• _TASK BRIEF_:
With the pictures removed, set down all of the entries below exactly.

• _Dataset entries_:
====

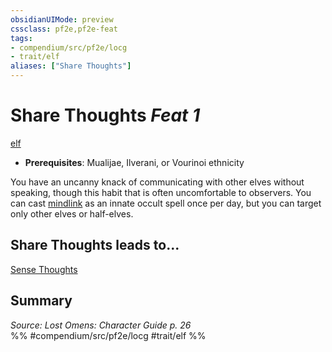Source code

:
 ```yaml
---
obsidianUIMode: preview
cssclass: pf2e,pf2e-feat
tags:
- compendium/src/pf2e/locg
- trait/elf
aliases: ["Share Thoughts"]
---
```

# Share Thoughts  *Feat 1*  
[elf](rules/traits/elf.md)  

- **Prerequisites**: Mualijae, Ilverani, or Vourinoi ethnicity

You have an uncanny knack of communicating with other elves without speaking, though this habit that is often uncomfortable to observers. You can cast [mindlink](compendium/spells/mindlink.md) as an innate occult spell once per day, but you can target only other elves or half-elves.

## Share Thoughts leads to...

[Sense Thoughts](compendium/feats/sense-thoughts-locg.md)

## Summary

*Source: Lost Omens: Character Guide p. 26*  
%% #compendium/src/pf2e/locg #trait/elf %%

====

• _REPLY_:
Source code

:
 ```yaml
---
obsidianUIMode: preview
cssclass: pf2e,pf2e-feat
tags:
- compendium/src/pf2e/locg
- trait/elf
aliases: ["Share Thoughts"]
---
```

# Share Thoughts  *Feat 1*  
[elf](rules/traits/elf.md)  

- **Prerequisites**: Mualijae, Ilverani, or Vourinoi ethnicity

You have an uncanny knack of communicating with other elves without speaking, though this habit that is often uncomfortable to observers. You can cast [mindlink](compendium/spells/mindlink.md) as an innate occult spell once per day, but you can target only other elves or half-elves.

## Share Thoughts leads to...

[Sense Thoughts](compendium/feats/sense-thoughts-locg.md)

## Summary

*Source: Lost Omens: Character Guide p. 26*  
%% #compendium/src/pf2e/locg #trait/elf %%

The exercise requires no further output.